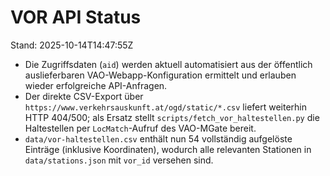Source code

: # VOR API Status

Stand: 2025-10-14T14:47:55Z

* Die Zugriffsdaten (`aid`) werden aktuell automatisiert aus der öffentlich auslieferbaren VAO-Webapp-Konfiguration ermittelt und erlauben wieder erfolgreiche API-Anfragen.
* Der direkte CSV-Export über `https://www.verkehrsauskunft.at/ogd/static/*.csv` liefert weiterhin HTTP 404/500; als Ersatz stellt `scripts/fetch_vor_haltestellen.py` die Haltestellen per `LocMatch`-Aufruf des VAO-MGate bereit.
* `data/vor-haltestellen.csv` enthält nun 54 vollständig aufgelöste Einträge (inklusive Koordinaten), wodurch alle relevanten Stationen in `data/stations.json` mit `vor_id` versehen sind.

━━━━━━

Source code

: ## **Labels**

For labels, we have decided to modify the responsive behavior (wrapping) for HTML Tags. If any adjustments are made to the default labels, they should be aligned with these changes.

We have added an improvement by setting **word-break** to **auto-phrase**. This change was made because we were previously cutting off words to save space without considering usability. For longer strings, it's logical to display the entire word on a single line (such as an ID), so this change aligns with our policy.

━━━━━━

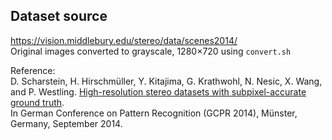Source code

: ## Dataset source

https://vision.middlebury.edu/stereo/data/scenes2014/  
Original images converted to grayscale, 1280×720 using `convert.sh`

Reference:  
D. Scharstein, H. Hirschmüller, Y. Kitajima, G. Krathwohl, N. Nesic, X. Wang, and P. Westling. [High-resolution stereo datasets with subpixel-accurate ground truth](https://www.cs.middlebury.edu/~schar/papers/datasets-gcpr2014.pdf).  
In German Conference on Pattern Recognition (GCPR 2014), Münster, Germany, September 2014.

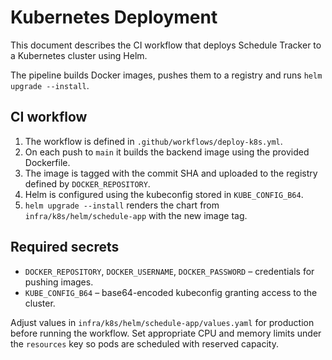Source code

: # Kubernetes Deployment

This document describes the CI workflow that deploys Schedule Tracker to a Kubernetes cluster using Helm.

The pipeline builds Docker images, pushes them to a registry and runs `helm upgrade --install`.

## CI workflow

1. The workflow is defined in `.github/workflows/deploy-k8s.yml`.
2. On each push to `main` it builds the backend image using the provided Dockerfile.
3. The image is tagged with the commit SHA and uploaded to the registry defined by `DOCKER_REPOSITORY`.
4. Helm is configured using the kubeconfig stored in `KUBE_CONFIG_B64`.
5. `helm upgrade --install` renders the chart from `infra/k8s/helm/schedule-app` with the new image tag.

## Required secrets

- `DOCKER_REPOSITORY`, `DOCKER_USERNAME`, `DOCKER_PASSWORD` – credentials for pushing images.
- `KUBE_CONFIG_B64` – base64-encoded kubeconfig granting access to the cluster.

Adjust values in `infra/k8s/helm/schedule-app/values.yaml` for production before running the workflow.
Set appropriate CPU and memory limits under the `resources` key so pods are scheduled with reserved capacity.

━━━━━━

• **Assignment**
Of the lines above, output exactly those from the line bearing "new image tag." through the line bearing "Set appropriate CPU", inclusive.

• **Task response**
5. `helm upgrade --install` renders the chart from `infra/k8s/helm/schedule-app` with the new image tag.

## Required secrets

- `DOCKER_REPOSITORY`, `DOCKER_USERNAME`, `DOCKER_PASSWORD` – credentials for pushing images.
- `KUBE_CONFIG_B64` – base64-encoded kubeconfig granting access to the cluster.

Adjust values in `infra/k8s/helm/schedule-app/values.yaml` for production before running the workflow.
Set appropriate CPU and memory limits under the `resources` key so pods are scheduled with reserved capacity.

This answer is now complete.